Data entries
---+---

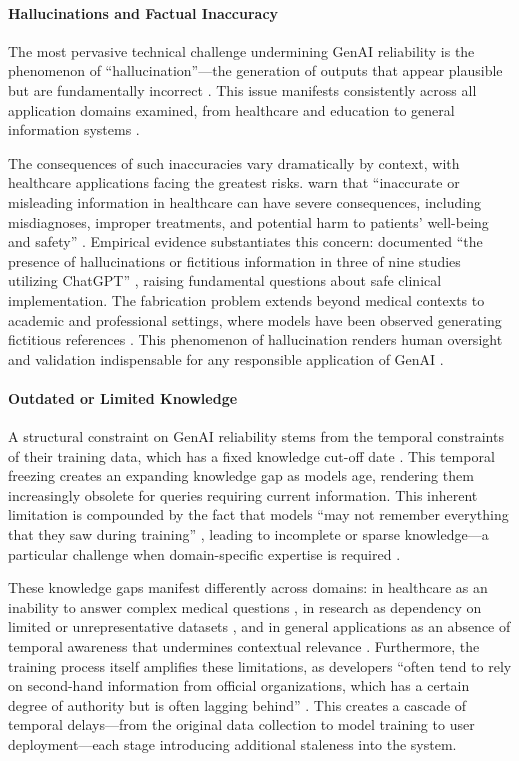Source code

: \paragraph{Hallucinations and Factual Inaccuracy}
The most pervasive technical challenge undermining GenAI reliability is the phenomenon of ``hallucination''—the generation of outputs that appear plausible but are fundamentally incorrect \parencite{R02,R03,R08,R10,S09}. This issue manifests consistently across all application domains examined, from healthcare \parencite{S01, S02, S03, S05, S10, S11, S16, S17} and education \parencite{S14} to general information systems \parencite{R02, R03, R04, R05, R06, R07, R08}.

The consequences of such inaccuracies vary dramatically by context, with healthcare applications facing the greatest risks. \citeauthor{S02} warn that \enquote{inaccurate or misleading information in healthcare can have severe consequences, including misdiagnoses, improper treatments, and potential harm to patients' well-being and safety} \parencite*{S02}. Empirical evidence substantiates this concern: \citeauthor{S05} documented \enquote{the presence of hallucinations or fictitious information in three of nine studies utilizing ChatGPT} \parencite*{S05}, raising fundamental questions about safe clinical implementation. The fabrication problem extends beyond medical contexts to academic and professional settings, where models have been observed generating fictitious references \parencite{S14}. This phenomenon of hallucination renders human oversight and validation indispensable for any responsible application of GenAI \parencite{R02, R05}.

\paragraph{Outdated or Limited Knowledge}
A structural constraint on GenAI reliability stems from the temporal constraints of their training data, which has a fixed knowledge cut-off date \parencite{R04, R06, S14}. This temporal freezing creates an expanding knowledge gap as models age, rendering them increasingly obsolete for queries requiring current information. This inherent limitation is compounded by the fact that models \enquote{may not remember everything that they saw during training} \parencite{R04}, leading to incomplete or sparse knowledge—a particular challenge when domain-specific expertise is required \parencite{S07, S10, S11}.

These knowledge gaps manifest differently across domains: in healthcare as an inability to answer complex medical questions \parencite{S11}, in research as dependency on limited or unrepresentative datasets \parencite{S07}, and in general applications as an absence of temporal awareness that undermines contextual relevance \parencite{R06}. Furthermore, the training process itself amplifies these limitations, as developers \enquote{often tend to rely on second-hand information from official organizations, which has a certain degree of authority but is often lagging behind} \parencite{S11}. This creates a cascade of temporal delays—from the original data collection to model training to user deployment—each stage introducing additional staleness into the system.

---+---

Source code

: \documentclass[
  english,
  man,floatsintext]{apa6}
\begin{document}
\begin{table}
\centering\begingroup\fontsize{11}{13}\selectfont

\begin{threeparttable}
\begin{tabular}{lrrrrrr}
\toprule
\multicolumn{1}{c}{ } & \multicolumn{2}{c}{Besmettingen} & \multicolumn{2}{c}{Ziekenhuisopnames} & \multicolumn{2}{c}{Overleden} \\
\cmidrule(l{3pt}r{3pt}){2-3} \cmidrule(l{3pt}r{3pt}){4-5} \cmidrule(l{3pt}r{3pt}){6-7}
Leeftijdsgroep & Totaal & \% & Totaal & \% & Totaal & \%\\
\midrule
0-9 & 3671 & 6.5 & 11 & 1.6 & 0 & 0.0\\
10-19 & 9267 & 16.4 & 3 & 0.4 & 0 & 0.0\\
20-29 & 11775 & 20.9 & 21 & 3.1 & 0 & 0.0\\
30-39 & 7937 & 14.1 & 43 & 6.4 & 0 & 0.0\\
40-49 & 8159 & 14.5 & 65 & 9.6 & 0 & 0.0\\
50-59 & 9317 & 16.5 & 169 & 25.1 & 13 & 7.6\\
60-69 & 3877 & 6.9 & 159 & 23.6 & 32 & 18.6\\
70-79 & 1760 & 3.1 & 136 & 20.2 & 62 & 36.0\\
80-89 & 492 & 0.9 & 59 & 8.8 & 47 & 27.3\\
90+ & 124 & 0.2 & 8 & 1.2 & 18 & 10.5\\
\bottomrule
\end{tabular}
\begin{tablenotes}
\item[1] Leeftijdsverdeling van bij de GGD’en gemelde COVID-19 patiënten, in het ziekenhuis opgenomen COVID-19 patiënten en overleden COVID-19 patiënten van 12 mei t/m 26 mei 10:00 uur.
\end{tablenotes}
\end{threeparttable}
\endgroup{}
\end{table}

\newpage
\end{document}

---+---

Task details: Reproduce only the lines above, starting at the line with "80-89 & 492 & 0.9 & 59 & 8.8 & 47 & 27.3\\" and ending at the line with "mei 10:00 uur.", exactly as written.

Worked solution:
80-89 & 492 & 0.9 & 59 & 8.8 & 47 & 27.3\\
90+ & 124 & 0.2 & 8 & 1.2 & 18 & 10.5\\
\bottomrule
\end{tabular}
\begin{tablenotes}
\item[1] Leeftijdsverdeling van bij de GGD’en gemelde COVID-19 patiënten, in het ziekenhuis opgenomen COVID-19 patiënten en overleden COVID-19 patiënten van 12 mei t/m 26 mei 10:00 uur.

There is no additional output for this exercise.